Apps to help manage your personal safety

I’ve set up my critical medical information via the Personal Safety app on my Google Pixel. It helps emergency responders access medical information from the lock screen without needing my passcode. They can see information such as allergies, medical conditions and blood type, and they can call my designated emergency contacts.

Within the app, there is also the option to control emergency broadcast notifications, turn on car crash detection, and set a check-in timer to confirm you are safe if, for example, I’m walking alone at night.

Online services that help you contribute to the community

When the Red Cross lifted its ban on blood donations from those who had spent time in England, I was eager to get involved. The Australian Red Cross Lifeblood app has an astonishingly good interface for an NFP organisation. It empowers you to manage everything associated with booking an appointment to donate, and records your blood type and health statistics. If you are healthy and are able to give blood, plasma or platelets, it’s a great way to achieve that helper’s high while feeling a connection to a larger cause.
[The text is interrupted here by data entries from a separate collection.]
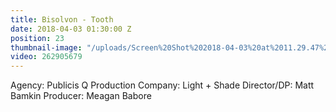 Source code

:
 ```yaml
---
title: Bisolvon - Tooth
date: 2018-04-03 01:30:00 Z
position: 23
thumbnail-image: "/uploads/Screen%20Shot%202018-04-03%20at%2011.29.47%20am.png"
video: 262905679
---
```


Agency: Publicis Q
Production Company: Light + Shade
Director/DP: Matt Bamkin
Producer: Meagan Babore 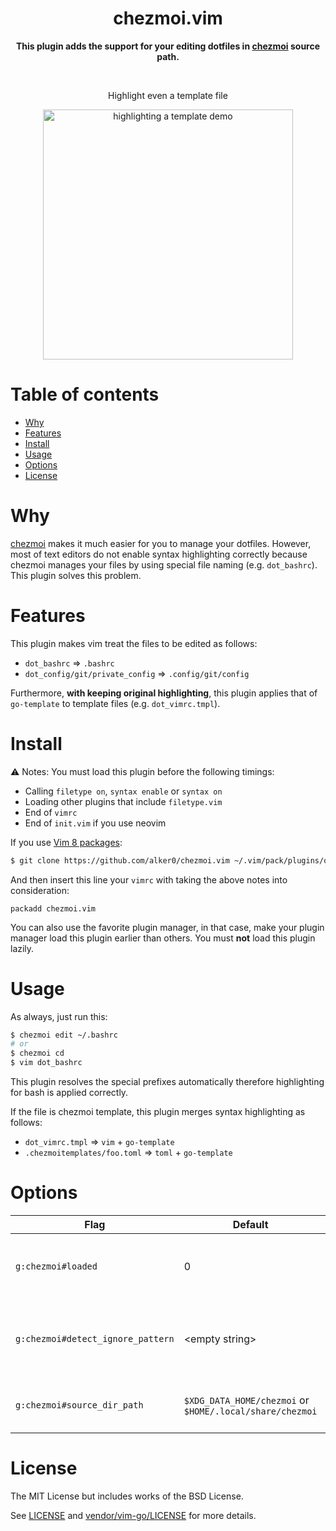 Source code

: <div align="center">
<h1><strong>chezmoi.vim</strong></h1>

<strong>This plugin adds the support for your editing dotfiles in <a href="https://github.com/twpayne/chezmoi">chezmoi</a> source path.</strong>
</div>

<br>

<div align="center"><p>Highlight even a template file</p>
<img src="https://user-images.githubusercontent.com/51204827/147376940-f9c23c25-89da-4ad0-9b92-907266afa388.gif" alt="highlighting a template demo" height="400px">

</div>

# Table of contents

- [Why](#why)
- [Features](#features)
- [Install](#install)
- [Usage](#usage)
- [Options](#options)
- [License](#license)

# Why

[chezmoi](https://github.com/twpayne/chezmoi) makes it much easier for you to manage your dotfiles. However, most of text editors do not enable syntax highlighting correctly because chezmoi manages your files by using special file naming (e.g. `dot_bashrc`). This plugin solves this problem.

# Features

This plugin makes vim treat the files to be edited as follows:
* `dot_bashrc` => `.bashrc`
* `dot_config/git/private_config` => `.config/git/config`

Furthermore, **with keeping original highlighting**, this plugin applies that of `go-template` to template files (e.g. `dot_vimrc.tmpl`).

# Install

:warning: Notes: You must load this plugin before the following timings:
* Calling `filetype on`, `syntax enable` or `syntax on`
* Loading other plugins that include `filetype.vim`
* End of `vimrc`
* End of `init.vim` if you use neovim

If you use [Vim 8 packages](http://vimhelp.appspot.com/repeat.txt.html#packages):
```sh
$ git clone https://github.com/alker0/chezmoi.vim ~/.vim/pack/plugins/opt/chezmoi.vim
```
And then insert this line your `vimrc` with taking the above notes into consideration:
```vim
packadd chezmoi.vim
```

You can also use the favorite plugin manager, in that case, make your plugin manager load this plugin earlier than others. You must **not** load this plugin lazily.

# Usage

As always, just run this:
```sh
$ chezmoi edit ~/.bashrc
# or
$ chezmoi cd
$ vim dot_bashrc
```
This plugin resolves the special prefixes automatically therefore highlighting for bash is applied correctly.

If the file is chezmoi template, this plugin merges syntax highlighting as follows:
* `dot_vimrc.tmpl` => `vim` + `go-template`
* `.chezmoitemplates/foo.toml` => `toml` + `go-template`

# Options
| Flag                              | Default                                                  | Description                                            |
| --------------------------------- | -------------------------------------------------------- | ----------------------------------------------         |
| `g:chezmoi#loaded`                | 0                                                        | Setting 1 before loading disables this plugin          |
| `g:chezmoi#detect_ignore_pattern` | \<empty string>                                          | Regex pattern of path for ignoring file type detection |
| `g:chezmoi#source_dir_path`       | `$XDG_DATA_HOME/chezmoi` or `$HOME/.local/share/chezmoi` | Source Directory managed by chezmoi                    |

# License
The MIT License but includes works of the BSD License.

See [LICENSE](LICENSE) and [vendor/vim-go/LICENSE](vendor/vim-go/LICENSE) for more details.
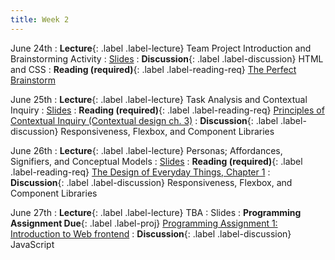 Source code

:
 ```yaml
---
title: Week 2
---
```


<!-- prettier-ignore-start -->

June 24th
: **Lecture**{: .label .label-lecture} Team Project Introduction and Brainstorming Activity
  : [Slides](https://bcourses.berkeley.edu/courses/1535376/files/folder/lectures?preview=89070987)
: **Discussion**{: .label .label-discussion} HTML and CSS
: **Reading (required)**{: .label .label-reading-req} [The Perfect Brainstorm](https://bcourses.berkeley.edu/courses/1535376/files/folder/readings?preview=89055875)

June 25th
: **Lecture**{: .label .label-lecture} Task Analysis and Contextual Inquiry
  : [Slides](https://bcourses.berkeley.edu/courses/1535376/files/folder/lectures?preview=89082946)
: **Reading (required)**{: .label .label-reading-req} [Principles of Contextual Inquiry (Contextual design ch. 3)](https://berkeley.app.box.com/s/s0mf71wwr1pc2s3pf2mn511s3igk2y2s)
: **Discussion**{: .label .label-discussion} Responsiveness, Flexbox, and Component Libraries

June 26th
: **Lecture**{: .label .label-lecture} Personas; Affordances, Signifiers, and Conceptual Models
  : [Slides](https://bcourses.berkeley.edu/courses/1535376/files/folder/lectures?preview=89082887)
: **Reading (required)**{: .label .label-reading-req} [The Design of Everyday Things, Chapter 1](https://berkeley.app.box.com/s/tfhr8gcdwu5fcehuhvovx3ci4b6cmirz)
: **Discussion**{: .label .label-discussion} Responsiveness, Flexbox, and Component Libraries

June 27th
: **Lecture**{: .label .label-lecture} TBA
  : Slides
: **Programming Assignment Due**{: .label .label-proj} [Programming Assignment 1: Introduction to Web frontend](https://bcourses.berkeley.edu/courses/1535376/assignments/8758590)
: **Discussion**{: .label .label-discussion} JavaScript

<!-- prettier-ignore-end -->
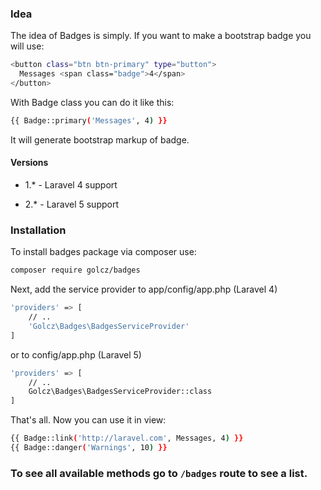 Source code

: ### Idea
The idea of Badges is simply. If you want to make a bootstrap badge you will use:
```sh
<button class="btn btn-primary" type="button">
  Messages <span class="badge">4</span>
</button>
```
With Badge class you can do it like this:
```sh
{{ Badge::primary('Messages', 4) }}
```
It will generate bootstrap markup of badge.

#### Versions
* 1.* - Laravel 4 support

* 2.* - Laravel 5 support

### Installation


To install badges package via composer use:
```sh
composer require golcz/badges
```

Next, add the service provider to app/config/app.php (Laravel 4)
```sh
'providers' => [
    // ..
    'Golcz\Badges\BadgesServiceProvider'
]
```
or to config/app.php (Laravel 5)
```sh
'providers' => [
    // ..
    Golcz\Badges\BadgesServiceProvider::class
]
```

That's all. Now you can use it in view:
```sh
{{ Badge::link('http://laravel.com', Messages, 4) }}
{{ Badge::danger('Warnings', 10) }}
```
### To see all available methods go to ```/badges``` route to see a list.
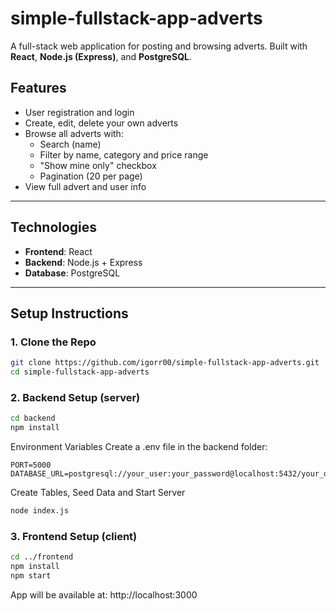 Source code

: # simple-fullstack-app-adverts
A full-stack web application for posting and browsing adverts. Built with **React**, **Node.js (Express)**, and **PostgreSQL**.

## Features

- User registration and login
- Create, edit, delete your own adverts
- Browse all adverts with:
  - Search (name)
  - Filter by name, category and price range
  - "Show mine only" checkbox
  - Pagination (20 per page)
- View full advert and user info

---

## Technologies

- **Frontend**: React
- **Backend**: Node.js + Express
- **Database**: PostgreSQL

---

## Setup Instructions

### 1. Clone the Repo

```bash
git clone https://github.com/igorr00/simple-fullstack-app-adverts.git
cd simple-fullstack-app-adverts
```

### 2. Backend Setup (server)

```bash
cd backend
npm install
```
Environment Variables
Create a .env file in the backend folder:

```env
PORT=5000
DATABASE_URL=postgresql://your_user:your_password@localhost:5432/your_db
```

Create Tables, Seed Data and Start Server
```bash
node index.js
```

### 3. Frontend Setup (client)
```bash
cd ../frontend
npm install
npm start
```
App will be available at: http://localhost:3000
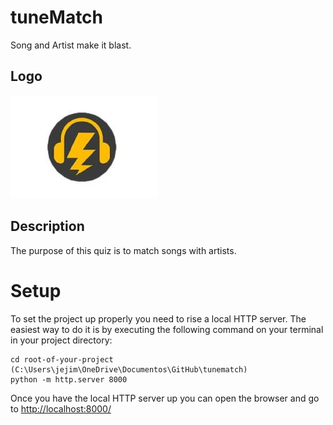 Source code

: # tuneMatch
Song and Artist make it blast.

## Logo

![alt text](img/logo.jpg "Title")

## Description

The purpose of this quiz is to match songs with artists.

# Setup
To set the project up properly you need to rise a local HTTP server. The easiest way to do it is by executing the following command on your terminal in your project directory:

```
cd root-of-your-project (C:\Users\jejim\OneDrive\Documentos\GitHub\tunematch)
python -m http.server 8000
```
Once you have the local HTTP server up you can open the browser and go to [http://localhost:8000/](http://localhost:8000/)
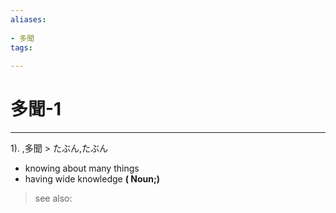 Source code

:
 ```yaml
---
aliases:
    
- 多聞
tags:
    
---
```


# 多聞-1
---
1).
,多聞 > たぶん,たぶん

- knowing about many things
- having wide knowledge
**( Noun;)**
> see also: 
             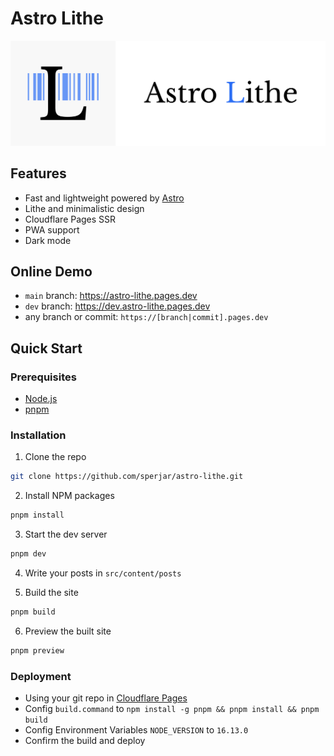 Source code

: # Astro Lithe

![Astro Lithe Header](/public/header.svg)

## Features

- Fast and lightweight powered by [Astro](https://astro.build)
- Lithe and minimalistic design
- Cloudflare Pages SSR
- PWA support
- Dark mode

## Online Demo

- `main` branch: <https://astro-lithe.pages.dev>
- `dev` branch: <https://dev.astro-lithe.pages.dev>
- any branch or commit: `https://[branch|commit].pages.dev`

## Quick Start

### Prerequisites

- [Node.js](https://nodejs.org/en/)
- [pnpm](https://pnpm.io/)

### Installation

1. Clone the repo

```sh
git clone https://github.com/sperjar/astro-lithe.git
```
2. Install NPM packages

```sh
pnpm install
```

3. Start the dev server

```sh
pnpm dev
```

4. Write your posts in `src/content/posts`

5. Build the site

```sh
pnpm build
```

6. Preview the built site

```sh
pnpm preview
```

### Deployment

- Using your git repo in [Cloudflare Pages](https://pages.cloudflare.com)
- Config `build.command` to `npm install -g pnpm && pnpm install && pnpm build`
- Config Environment Variables `NODE_VERSION` to `16.13.0`
- Confirm the build and deploy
You can also volunteer to assist with park runs via the Parkrunner app.

As a family unit, we’ve found accessing a single online shopping list via lists within Google Keep to be a time saver. Whoever is near the shops can grab what’s on the list and it’s continually updated. Unfortunately, there’s no easy way to sync outside lists to the Woolworths or Coles apps. You can order online if the shopping list is added to either app. However, I prefer to shop instore. If I select the actual store I’m shopping in, the list reorders by aisle number, so I can whiz around the store like a ninja.

Tech to help enhance sleep quality

I’m the queen of sleep. I’m asleep as soon as I put my head on a pillow. It was not always this way. One day, I realised sleep was essential to my productivity. I’m obsessed with productivity and treating sleep as an essential part of my routine triggered my sleep superpower.

I have a little bag of assortments to help me sleep: a padded silk sleep mask, Badger sleep balm, Laneige lip sleeping mask, and earplugs. The Whoop app tracks the four stages of sleep and other cycles, such as menstruation and menopause. The data helps you understand the quality of your sleep, so you can improve bedtime routines. Many of the popular fitness trackers can also assist in monitoring sleep.

As I’m not pumping iron and running marathons, I felt like a bit of a fraud writing this article. However, I’ve come to realise there are different aspects of wellness: physical, emotional, social, intellectual, spiritual, professional fulfilment, environmental and financial. I do broadly focus on these different elements of wellness. My robotic coaches surface data that help me make better lifestyle choices. I use HabitNow to build these new habits into my routine, and the gamification motivates me to achieve the goals I’ve set for myself.

At the end of the day, I close down all my tabs, clean my desk and wind down ready for tomorrow.